▸ **Task objective**
Write out the listing exactly, dropping any picture it contains.

▸ **Data extracts**
BEGIN

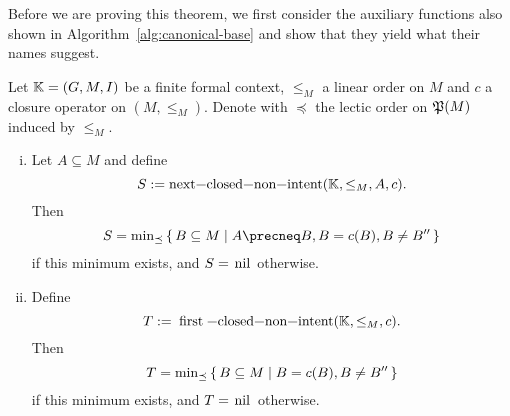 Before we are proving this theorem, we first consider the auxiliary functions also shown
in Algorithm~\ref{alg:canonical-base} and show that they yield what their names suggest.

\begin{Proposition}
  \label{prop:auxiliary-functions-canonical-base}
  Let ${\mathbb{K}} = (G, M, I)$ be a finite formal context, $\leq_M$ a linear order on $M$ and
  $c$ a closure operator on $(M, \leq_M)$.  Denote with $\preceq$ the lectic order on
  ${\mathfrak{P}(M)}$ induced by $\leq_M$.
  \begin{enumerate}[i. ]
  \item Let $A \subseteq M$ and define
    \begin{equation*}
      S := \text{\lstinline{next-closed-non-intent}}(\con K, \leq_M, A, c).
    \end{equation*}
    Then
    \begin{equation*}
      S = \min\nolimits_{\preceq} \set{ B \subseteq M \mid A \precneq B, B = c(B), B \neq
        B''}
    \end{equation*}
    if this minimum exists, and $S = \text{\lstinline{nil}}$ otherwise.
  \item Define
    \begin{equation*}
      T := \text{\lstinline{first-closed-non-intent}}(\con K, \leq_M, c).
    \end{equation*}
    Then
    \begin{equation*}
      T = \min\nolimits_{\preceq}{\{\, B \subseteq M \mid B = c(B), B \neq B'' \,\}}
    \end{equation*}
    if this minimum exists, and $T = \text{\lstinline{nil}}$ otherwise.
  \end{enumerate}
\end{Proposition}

END

▸ **Answer space**
 Before we are proving this theorem, we first consider the auxiliary functions also shown
in Algorithm~\ref{alg:canonical-base} and show that they yield what their names suggest.

\begin{Proposition}
  \label{prop:auxiliary-functions-canonical-base}
  Let ${\mathbb{K}} = (G, M, I)$ be a finite formal context, $\leq_M$ a linear order on $M$ and
  $c$ a closure operator on $(M, \leq_M)$.  Denote with $\preceq$ the lectic order on
  ${\mathfrak{P}(M)}$ induced by $\leq_M$.
  \begin{enumerate}[i. ]
  \item Let $A \subseteq M$ and define
    \begin{equation*}
      S := \text{\lstinline{next-closed-non-intent}}(\con K, \leq_M, A, c).
    \end{equation*}
    Then
    \begin{equation*}
      S = \min\nolimits_{\preceq} \set{ B \subseteq M \mid A \precneq B, B = c(B), B \neq
        B''}
    \end{equation*}
    if this minimum exists, and $S = \text{\lstinline{nil}}$ otherwise.
  \item Define
    \begin{equation*}
      T := \text{\lstinline{first-closed-non-intent}}(\con K, \leq_M, c).
    \end{equation*}
    Then
    \begin{equation*}
      T = \min\nolimits_{\preceq}{\{\, B \subseteq M \mid B = c(B), B \neq B'' \,\}}
    \end{equation*}
    if this minimum exists, and $T = \text{\lstinline{nil}}$ otherwise.
  \end{enumerate}
\end{Proposition}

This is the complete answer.